Specific proposed legislative amendments

The future priority of taxation under Section 1 (3) RETTA is to be implemented in such a way that the subsidiarity of this provision stipulated in the introductory sentence of Section 1 (3) RETTA (“[...] insofar as taxation under paragraphs 2a and 2b does not apply, [...]”) is deleted without replacement.

At the same time, a new Paragraph 1 (3b) RETTA-Draft is to be inserted:

"Paragraph 2a or Paragraph 2b shall not apply if shares are transferred in fulfillment of a legal transaction within the meaning of Paragraph 3 No. 1 or No. 3 or Paragraph 3a after completion of this legal transaction or if the shares are transferred in accordance with Paragraph 3 No. 2 or No. 4 or paragraph 3a."

In cases of share transfers where a taxation pursuant to Paragraph 1 (3) No. 1 or No. 3 RETTA is triggered at the time of signing, the subsequent closing would therefore no longer trigger taxation pursuant to Paragraph 1 (2a)/(2b) RETTA in accordance with Paragraph 1 (3b) RETTA-Draft. An application for revocation of the assessment or for non-assessment for the tax point at signing would therefore no longer be necessary, meaning that the corresponding provisions of Paragraph 16 (4a) in conjunction with (5) Sentence 2 RETTA can be deleted without replacement. Further amendments concern the inclusion of the property-owning company (in addition to the acquirer and, if applicable, the seller of the shares) as an additional taxpayer and thus as a party subject to a reporting obligation for cases of taxation under Section 1 (3) or (3a) RETTA 3a RETTA via an amendment to Paragraph 13 No. 5 and No. 8 RETTA-Draft, as well as a general extension of the statutory notification period in Paragraph 19 (3) RETTA-Draft for domestic tax debtors from two weeks to one month. Under current law, the one-month notification period only applies to foreign tax debtors.

Practical implications of the planned legislative changes

Case study:

B-GmbH holds a 100% stake in A-GmbH, which owns real estate. On 15.01.01, B-GmbH concludes a notarized purchase agreement with C-GmbH for all shares in A-GmbH (signing). On 15.07.001, the transfer of shares from B-GmbH to C-GmbH is notarized (closing).

Solution under current law (Opinion of tax authorities):

With the signing on 15.01.01, the acquiring C-GmbH carries out a share consolidation in accordance with Section 1 (3) No. 3 of RETTA. B-GmbH and C-GmbH are liable for tax and, as domestic taxpayers, they must report this acquisition to the competent tax office within two weeks.

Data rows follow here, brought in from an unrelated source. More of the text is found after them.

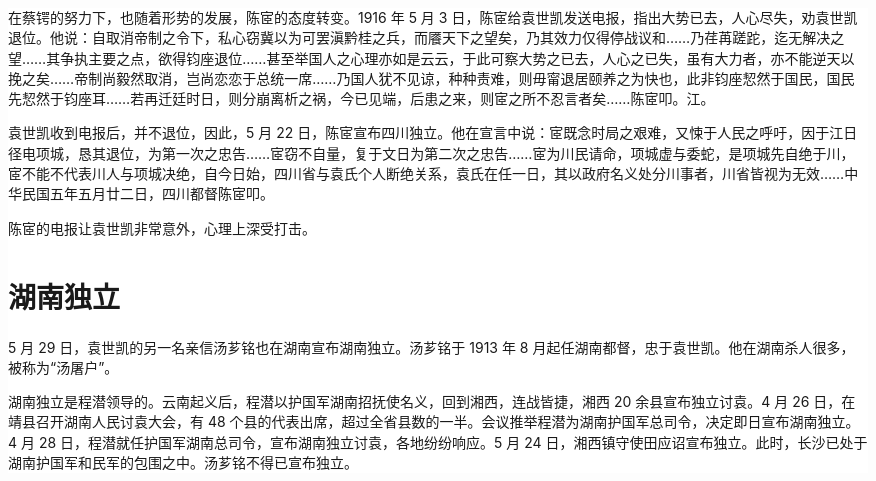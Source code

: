 在蔡锷的努力下，也随着形势的发展，陈宧的态度转变。1916 年 5 月 3 日，陈宧给袁世凯发送电报，指出大势已去，人心尽失，劝袁世凯退位。他说：自取消帝制之令下，私心窃冀以为可罢滇黔桂之兵，而餍天下之望矣，乃其效力仅得停战议和……乃荏苒蹉跎，迄无解决之望……其争执主要之点，欲得钧座退位……甚至举国人之心理亦如是云云，于此可察大势之已去，人心之已失，虽有大力者，亦不能逆天以挽之矣……帝制尚毅然取消，岂尚恋恋于总统一席……乃国人犹不见谅，种种责难，则毋甯退居颐养之为快也，此非钧座恝然于国民，国民先恝然于钧座耳……若再迁廷时日，则分崩离析之祸，今已见端，后患之来，则宧之所不忍言者矣……陈宧叩。江。

袁世凯收到电报后，并不退位，因此，5 月 22 日，陈宧宣布四川独立。他在宣言中说：宧既念时局之艰难，又悚于人民之呼吁，因于江日径电项城，恳其退位，为第一次之忠告……宧窃不自量，复于文日为第二次之忠告……宧为川民请命，项城虚与委蛇，是项城先自绝于川，宧不能不代表川人与项城决绝，自今日始，四川省与袁氏个人断绝关系，袁氏在任一日，其以政府名义处分川事者，川省皆视为无效……中华民国五年五月廿二日，四川都督陈宧叩。

陈宧的电报让袁世凯非常意外，心理上深受打击。

# 湖南独立

5 月 29 日，袁世凯的另一名亲信汤芗铭也在湖南宣布湖南独立。汤芗铭于 1913 年 8 月起任湖南都督，忠于袁世凯。他在湖南杀人很多，被称为“汤屠户”。

湖南独立是程潜领导的。云南起义后，程潜以护国军湖南招抚使名义，回到湘西，连战皆捷，湘西 20 余县宣布独立讨袁。4 月 26 日，在靖县召开湖南人民讨袁大会，有 48 个县的代表出席，超过全省县数的一半。会议推举程潜为湖南护国军总司令，决定即日宣布湖南独立。4 月 28 日，程潜就任护国军湖南总司令，宣布湖南独立讨袁，各地纷纷响应。5 月 24 日，湘西镇守使田应诏宣布独立。此时，长沙已处于湖南护国军和民军的包围之中。汤芗铭不得已宣布独立。

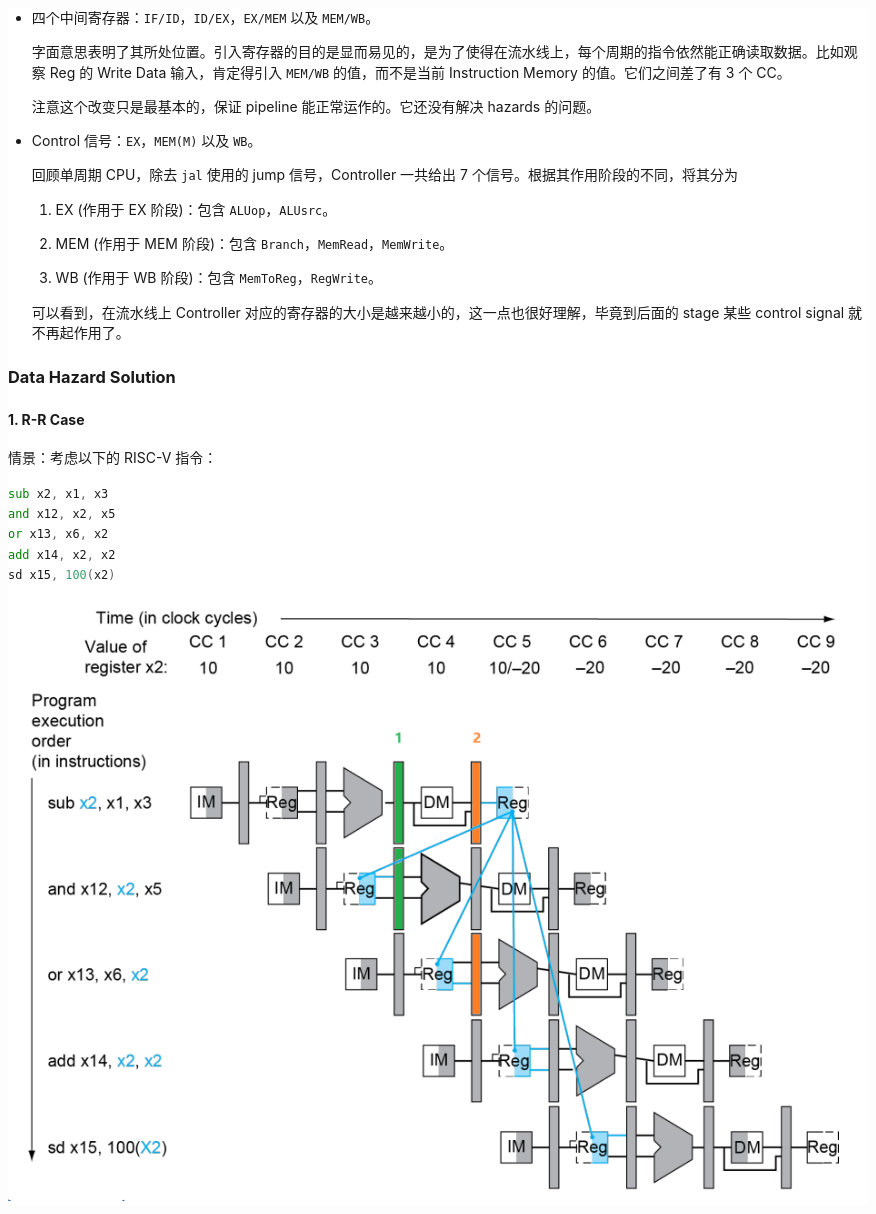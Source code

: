 + 四个中间寄存器：`IF/ID`，`ID/EX`，`EX/MEM` 以及 `MEM/WB`。

    字面意思表明了其所处位置。引入寄存器的目的是显而易见的，是为了使得在流水线上，每个周期的指令依然能正确读取数据。比如观察 Reg 的 Write Data 输入，肯定得引入 `MEM/WB` 的值，而不是当前 Instruction Memory 的值。它们之间差了有 3 个 CC。

    注意这个改变只是最基本的，保证 pipeline 能正常运作的。它还没有解决 hazards 的问题。

+ Control 信号：`EX`，`MEM(M)` 以及 `WB`。

    回顾单周期 CPU，除去 `jal` 使用的 jump 信号，Controller 一共给出 7 个信号。根据其作用阶段的不同，将其分为

    1. EX (作用于 EX 阶段)：包含 `ALUop`，`ALUsrc`。

    2. MEM (作用于 MEM 阶段)：包含 `Branch`，`MemRead`，`MemWrite`。

    3. WB (作用于 WB 阶段)：包含 `MemToReg`，`RegWrite`。

    可以看到，在流水线上 Controller 对应的寄存器的大小是越来越小的，这一点也很好理解，毕竟到后面的 stage 某些 control signal 就不再起作用了。


### Data Hazard Solution

#### 1. R-R Case

情景：考虑以下的 RISC-V 指令：

```asm
sub x2, x1, x3
and x12, x2, x5
or x13, x6, x2
add x14, x2, x2
sd x15, 100(x2)
```

<p><img src="/assets/img/blog_post/co/cod-71.png" alt="cod-71" width="100%"></p>
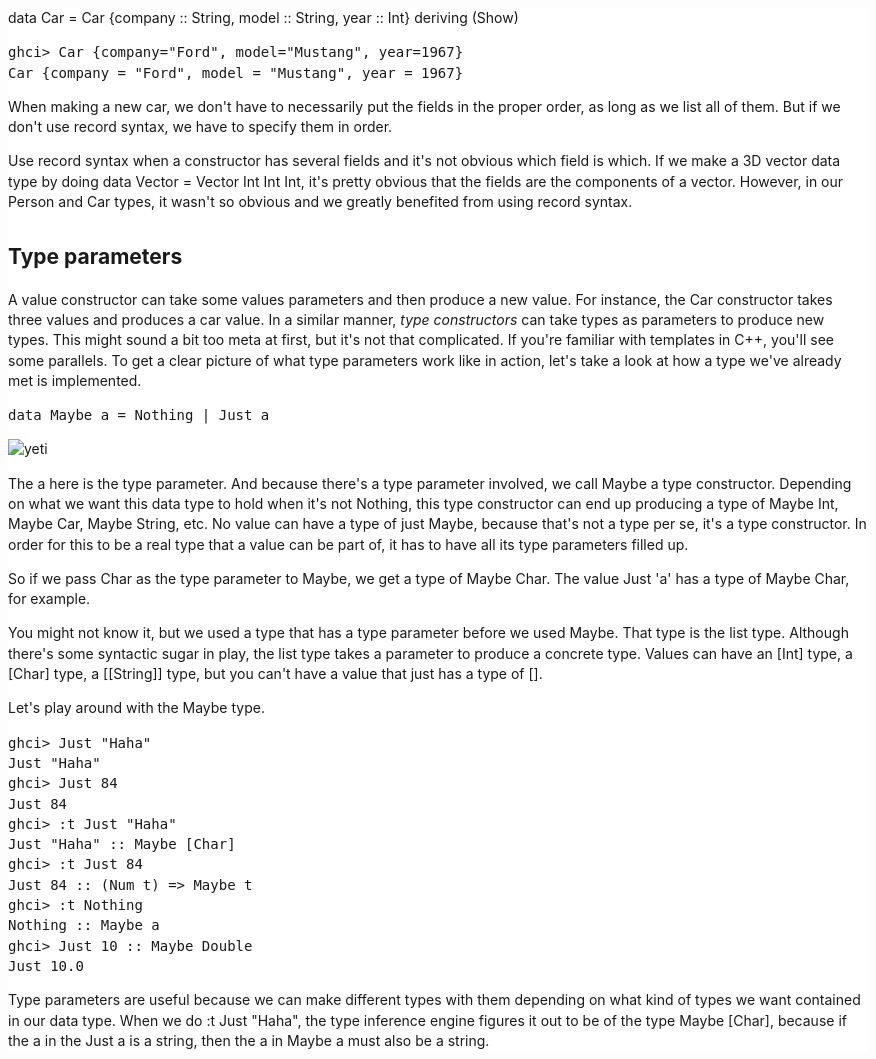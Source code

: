 data Car = Car {company :: String, model :: String, year :: Int} deriving (Show)
</pre>
<pre name="code" class="haskell:hs">
ghci&gt; Car {company="Ford", model="Mustang", year=1967}
Car {company = "Ford", model = "Mustang", year = 1967}
</pre>
<p>When making a new car, we don't have to necessarily put the fields in the proper order, as long as we list all of them. But if we don't use record syntax, we have to specify them in order.</p>
<p>Use record syntax when a constructor has several fields and it's not obvious which field is which. If we make a 3D vector data type by doing <span class="fixed">data Vector = Vector Int Int Int</span>, it's pretty obvious that the fields are the components of a vector. However, in our <span class="fixed">Person</span> and <span class="fixed">Car</span> types, it wasn't so obvious and we greatly benefited from using record syntax.</p>
<a name="type-parameters"></a><h2>Type parameters</h2>
<p>A value constructor can take some values parameters and then produce a new value. For instance, the <span class="fixed">Car</span> constructor takes three values and produces a car value. In a similar manner, <em>type constructors</em> can take types as parameters to produce new types. This might sound a bit too meta at first, but it's not that complicated. If you're familiar with templates in C++, you'll see some parallels. To get a clear picture of what type parameters work like in action, let's take a look at how a type we've already met is implemented.</p>
<pre name="code" class="haskell:hs">
data Maybe a = Nothing | Just a
</pre>
<img src="http://s3.amazonaws.com/lyah/yeti.png" alt="yeti" class="left" width="209" height="260">
<p>The <span class="fixed">a</span> here is the type parameter. And because there's a type parameter involved, we call <span class="fixed">Maybe</span> a type constructor. Depending on what we want this data type to hold when it's not <span class="fixed">Nothing</span>, this type constructor can end up producing a type of <span class="fixed">Maybe Int</span>, <span class="fixed">Maybe Car</span>, <span class="fixed">Maybe String</span>, etc. No value can have a type of just <span class="fixed">Maybe</span>, because that's not a type per se, it's a type constructor. In order for this to be a real type that a value can be part of, it has to have all its type parameters filled up.</p>
<p>So if we pass <span class="fixed">Char</span> as the type parameter to <span class="fixed">Maybe</span>, we get a type of <span class="fixed">Maybe Char</span>. The value <span class="fixed">Just 'a'</span> has a type of <span class="fixed">Maybe Char</span>, for example.</p>
<p>You might not know it, but we used a type that has a type parameter before we used <span class="fixed">Maybe</span>. That type is the list type. Although there's some syntactic sugar in play, the list type takes a parameter to produce a concrete type. Values can have an <span class="fixed">[Int]</span> type, a <span class="fixed">[Char]</span> type, a <span class="fixed">[[String]]</span> type, but you can't have a value that just has a type of <span class="fixed">[]</span>.</p>
<p>Let's play around with the <span class="fixed">Maybe</span> type.</p>
<pre name="code" class="haskell:hs">
ghci&gt; Just "Haha"
Just "Haha"
ghci&gt; Just 84
Just 84
ghci&gt; :t Just "Haha"
Just "Haha" :: Maybe [Char]
ghci&gt; :t Just 84
Just 84 :: (Num t) =&gt; Maybe t
ghci&gt; :t Nothing
Nothing :: Maybe a
ghci&gt; Just 10 :: Maybe Double
Just 10.0
</pre>
<p>Type parameters are useful because we can make different types with them depending on what kind of types we want contained in our data type. When we do <span class="fixed">:t Just "Haha"</span>, the type inference engine figures it out to be of the type <span class="fixed">Maybe [Char]</span>, because if the <span class="fixed">a</span> in the <span class="fixed">Just a</span> is a string, then the <span class="fixed">a</span> in <span class="fixed">Maybe a</span> must also be a string.</p>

With closing on 15.07.01, an acquisition transaction pursuant to Section 1 (2b) RETTA is realized at the level of the property-owning A-GmbH. As a domestic taxpayer, it must also report this to the competent tax office within two weeks. Upon request, no real estate transfer tax will be assessed pursuant to Section 1 (3) RETTA or the corresponding assessment will be revoked, provided that both acquisition transactions were reported in full and in a timely manner (Section 16 (4a) in conjunction with (5) Sentence 2 RETTA). 

Solution after implementation of the planned legislative changes:

With the signing on 15.01.01, the acquiring C-GmbH implements a share consolidation in accordance with Section 1 (3) No. 3 RETTA. The tax debtors are A-, B- and C-GmbH, which must report the acquisition as domestic tax debtors within one month. With closing on 15.07.01, Paragraph 1 (2b) RETTA is not implemented in accordance with Paragraph 1 (3b) RETTA-Draft. There is therefore no obligation to report. 

Summary:

While under current law taxation is primarily based on Paragraph 1 (2a)/(2b) RETTA, under the planned amendment share transfers will primarily be taxed in accordance with Paragraph 1 (3) RETTA. This not only has an impact on the timing of taxation and tax liability, but also, where applicable, on the application of other provisions (such as Section 1 (6) RETTA and Sections 5 and 6 RETTA).

Date of application and transitional provisions

The amendments to the law are to come into force on the day after the law is promulgated (Section 23 (28) RETTA-Draft). For transitional cases in which the signing takes place before and the closing after the entry into force, only the signing is to be taxed (Section 23 (29) RETTA-Draft). The planned amendments may therefore already be relevant for purchase agreements concluded before the entry into force.